(MATERIAL FOR THIS TASK begins)

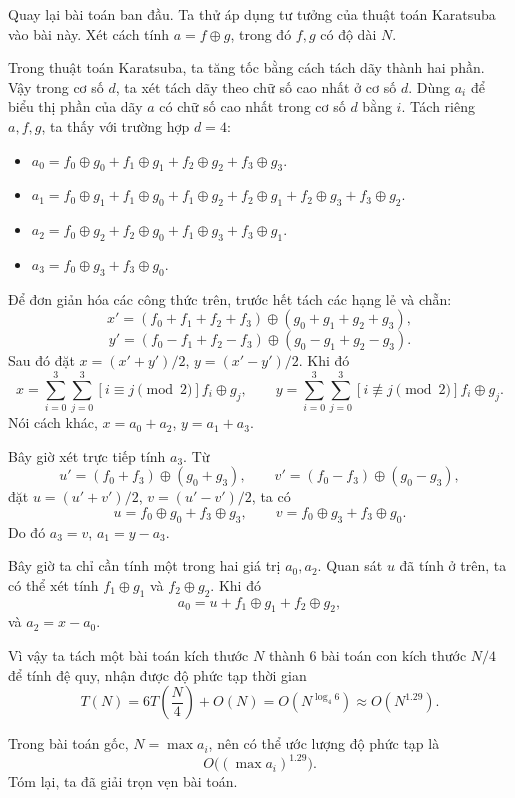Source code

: \documentclass[11pt]{article}
\begin{document}
Quay lại bài toán ban đầu. Ta thử áp dụng tư tưởng của thuật toán Karatsuba vào
bài này. Xét cách tính \(a=f\oplus g\), trong đó \(f,g\) có độ dài \(N\).

Trong thuật toán Karatsuba, ta tăng tốc bằng cách tách dãy thành hai phần.
Vậy trong cơ số \(d\), ta xét tách dãy theo chữ số cao nhất ở cơ số \(d\). Dùng
\(a_i\) để biểu thị phần của dãy \(a\) có chữ số cao nhất trong cơ số \(d\)
bằng \(i\). Tách riêng \(a,f,g\), ta thấy với trường hợp \(d=4\):

\begin{itemize}
  \item \(a_0=f_0\oplus g_0+f_1\oplus g_1+f_2\oplus g_2+f_3\oplus g_3\).
  \item \(a_1=f_0\oplus g_1+f_1\oplus g_0+f_1\oplus g_2+f_2\oplus g_1
  +f_2\oplus g_3+f_3\oplus g_2\).
  \item \(a_2=f_0\oplus g_2+f_2\oplus g_0+f_1\oplus g_3+f_3\oplus g_1\).
  \item \(a_3=f_0\oplus g_3+f_3\oplus g_0\).
\end{itemize}

Để đơn giản hóa các công thức trên, trước hết tách các hạng lẻ và chẵn:
\[
  x'=(f_0+f_1+f_2+f_3)\oplus(g_0+g_1+g_2+g_3),
\]
\[
  y'=(f_0-f_1+f_2-f_3)\oplus(g_0-g_1+g_2-g_3).
\]
Sau đó đặt \(x=(x'+y')/2\), \(y=(x'-y')/2\). Khi đó
\[
  x=\sum_{i=0}^{3}\sum_{j=0}^{3}[i\equiv j\pmod 2]f_i\oplus g_j,\qquad
  y=\sum_{i=0}^{3}\sum_{j=0}^{3}[i\not\equiv j\pmod 2]f_i\oplus g_j.
\]
Nói cách khác, \(x=a_0+a_2\), \(y=a_1+a_3\).

Bây giờ xét trực tiếp tính \(a_3\). Từ
\[
  u'=(f_0+f_3)\oplus(g_0+g_3),\qquad
  v'=(f_0-f_3)\oplus(g_0-g_3),
\]
đặt \(u=(u'+v')/2\), \(v=(u'-v')/2\), ta có
\[
  u=f_0\oplus g_0+f_3\oplus g_3,\qquad
  v=f_0\oplus g_3+f_3\oplus g_0.
\]
Do đó \(a_3=v\), \(a_1=y-a_3\).

Bây giờ ta chỉ cần tính một trong hai giá trị \(a_0,a_2\). Quan sát \(u\) đã
tính ở trên, ta có thể xét tính \(f_1\oplus g_1\) và \(f_2\oplus g_2\). Khi đó
\[
  a_0=u+f_1\oplus g_1+f_2\oplus g_2,
\]
và \(a_2=x-a_0\).

Vì vậy ta tách một bài toán kích thước \(N\) thành \(6\) bài toán con kích
thước \(N/4\) để tính đệ quy, nhận được độ phức tạp thời gian
\[
  T(N)=6T\left(\frac{N}{4}\right)+O(N)
  =
  O(N^{\log_4 6})
  \approx O(N^{1.29}).
\]

Trong bài toán gốc, \(N=\max a_i\), nên có thể ước lượng độ phức tạp là
\[
  O\bigl((\max a_i)^{1.29}\bigr).
\]
Tóm lại, ta đã giải trọn vẹn bài toán.
\end{document}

(MATERIAL FOR THIS TASK ends)

WHAT THE TASK ASKS: Rewrite the data above exactly as given, but omit the images.

RESPONSE BELOW:
Source code

: \documentclass[11pt]{article}
\begin{document}
Quay lại bài toán ban đầu. Ta thử áp dụng tư tưởng của thuật toán Karatsuba vào
bài này. Xét cách tính \(a=f\oplus g\), trong đó \(f,g\) có độ dài \(N\).

Trong thuật toán Karatsuba, ta tăng tốc bằng cách tách dãy thành hai phần.
Vậy trong cơ số \(d\), ta xét tách dãy theo chữ số cao nhất ở cơ số \(d\). Dùng
\(a_i\) để biểu thị phần của dãy \(a\) có chữ số cao nhất trong cơ số \(d\)
bằng \(i\). Tách riêng \(a,f,g\), ta thấy với trường hợp \(d=4\):

\begin{itemize}
  \item \(a_0=f_0\oplus g_0+f_1\oplus g_1+f_2\oplus g_2+f_3\oplus g_3\).
  \item \(a_1=f_0\oplus g_1+f_1\oplus g_0+f_1\oplus g_2+f_2\oplus g_1
  +f_2\oplus g_3+f_3\oplus g_2\).
  \item \(a_2=f_0\oplus g_2+f_2\oplus g_0+f_1\oplus g_3+f_3\oplus g_1\).
  \item \(a_3=f_0\oplus g_3+f_3\oplus g_0\).
\end{itemize}

Để đơn giản hóa các công thức trên, trước hết tách các hạng lẻ và chẵn:
\[
  x'=(f_0+f_1+f_2+f_3)\oplus(g_0+g_1+g_2+g_3),
\]
\[
  y'=(f_0-f_1+f_2-f_3)\oplus(g_0-g_1+g_2-g_3).
\]
Sau đó đặt \(x=(x'+y')/2\), \(y=(x'-y')/2\). Khi đó
\[
  x=\sum_{i=0}^{3}\sum_{j=0}^{3}[i\equiv j\pmod 2]f_i\oplus g_j,\qquad
  y=\sum_{i=0}^{3}\sum_{j=0}^{3}[i\not\equiv j\pmod 2]f_i\oplus g_j.
\]
Nói cách khác, \(x=a_0+a_2\), \(y=a_1+a_3\).

Bây giờ xét trực tiếp tính \(a_3\). Từ
\[
  u'=(f_0+f_3)\oplus(g_0+g_3),\qquad
  v'=(f_0-f_3)\oplus(g_0-g_3),
\]
đặt \(u=(u'+v')/2\), \(v=(u'-v')/2\), ta có
\[
  u=f_0\oplus g_0+f_3\oplus g_3,\qquad
  v=f_0\oplus g_3+f_3\oplus g_0.
\]
Do đó \(a_3=v\), \(a_1=y-a_3\).

Bây giờ ta chỉ cần tính một trong hai giá trị \(a_0,a_2\). Quan sát \(u\) đã
tính ở trên, ta có thể xét tính \(f_1\oplus g_1\) và \(f_2\oplus g_2\). Khi đó
\[
  a_0=u+f_1\oplus g_1+f_2\oplus g_2,
\]
và \(a_2=x-a_0\).

Vì vậy ta tách một bài toán kích thước \(N\) thành \(6\) bài toán con kích
thước \(N/4\) để tính đệ quy, nhận được độ phức tạp thời gian
\[
  T(N)=6T\left(\frac{N}{4}\right)+O(N)
  =
  O(N^{\log_4 6})
  \approx O(N^{1.29}).
\]

Trong bài toán gốc, \(N=\max a_i\), nên có thể ước lượng độ phức tạp là
\[
  O\bigl((\max a_i)^{1.29}\bigr).
\]
Tóm lại, ta đã giải trọn vẹn bài toán.
\end{document}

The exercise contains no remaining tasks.